Extracted data:
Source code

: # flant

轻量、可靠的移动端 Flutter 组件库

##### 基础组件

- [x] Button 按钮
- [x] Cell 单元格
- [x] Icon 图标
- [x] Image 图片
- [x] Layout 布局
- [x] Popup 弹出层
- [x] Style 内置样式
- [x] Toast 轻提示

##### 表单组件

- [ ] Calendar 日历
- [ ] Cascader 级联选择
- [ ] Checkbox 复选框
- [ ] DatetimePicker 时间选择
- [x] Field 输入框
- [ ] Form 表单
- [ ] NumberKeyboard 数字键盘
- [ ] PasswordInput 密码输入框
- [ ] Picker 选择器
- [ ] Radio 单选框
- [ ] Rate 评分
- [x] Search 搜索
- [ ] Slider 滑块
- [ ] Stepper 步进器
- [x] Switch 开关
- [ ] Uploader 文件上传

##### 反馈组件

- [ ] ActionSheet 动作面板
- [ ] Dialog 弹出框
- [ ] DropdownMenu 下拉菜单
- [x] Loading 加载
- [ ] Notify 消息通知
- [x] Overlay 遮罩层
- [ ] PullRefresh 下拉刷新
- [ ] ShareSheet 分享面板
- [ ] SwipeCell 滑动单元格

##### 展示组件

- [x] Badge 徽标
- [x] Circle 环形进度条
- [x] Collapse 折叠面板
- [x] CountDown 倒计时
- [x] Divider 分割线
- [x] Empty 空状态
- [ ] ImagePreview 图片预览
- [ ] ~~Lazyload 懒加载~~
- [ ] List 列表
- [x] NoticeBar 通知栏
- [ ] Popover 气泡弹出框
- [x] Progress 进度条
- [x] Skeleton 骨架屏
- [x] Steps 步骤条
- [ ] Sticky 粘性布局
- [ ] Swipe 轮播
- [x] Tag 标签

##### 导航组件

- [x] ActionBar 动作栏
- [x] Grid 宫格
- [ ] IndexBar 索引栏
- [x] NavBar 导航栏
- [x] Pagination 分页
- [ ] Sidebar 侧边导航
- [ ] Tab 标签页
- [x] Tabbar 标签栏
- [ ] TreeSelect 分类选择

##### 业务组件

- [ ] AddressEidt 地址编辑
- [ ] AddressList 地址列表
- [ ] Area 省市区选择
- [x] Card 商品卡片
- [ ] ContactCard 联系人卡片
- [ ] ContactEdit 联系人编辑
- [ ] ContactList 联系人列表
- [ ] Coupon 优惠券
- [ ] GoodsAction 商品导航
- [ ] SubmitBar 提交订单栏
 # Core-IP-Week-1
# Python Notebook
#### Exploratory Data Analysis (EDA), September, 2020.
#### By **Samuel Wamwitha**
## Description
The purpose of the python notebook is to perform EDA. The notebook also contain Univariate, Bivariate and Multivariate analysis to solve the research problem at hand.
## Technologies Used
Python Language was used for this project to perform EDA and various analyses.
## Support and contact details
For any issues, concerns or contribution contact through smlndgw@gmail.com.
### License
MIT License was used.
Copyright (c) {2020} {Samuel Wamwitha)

What you need to do: From the line that contains "## Support and contact details" through the final line of the entries above, every line must be reproduced exactly and nothing more.

Result of this exercise:
## Support and contact details
For any issues, concerns or contribution contact through smlndgw@gmail.com.
### License
MIT License was used.
Copyright (c) {2020} {Samuel Wamwitha)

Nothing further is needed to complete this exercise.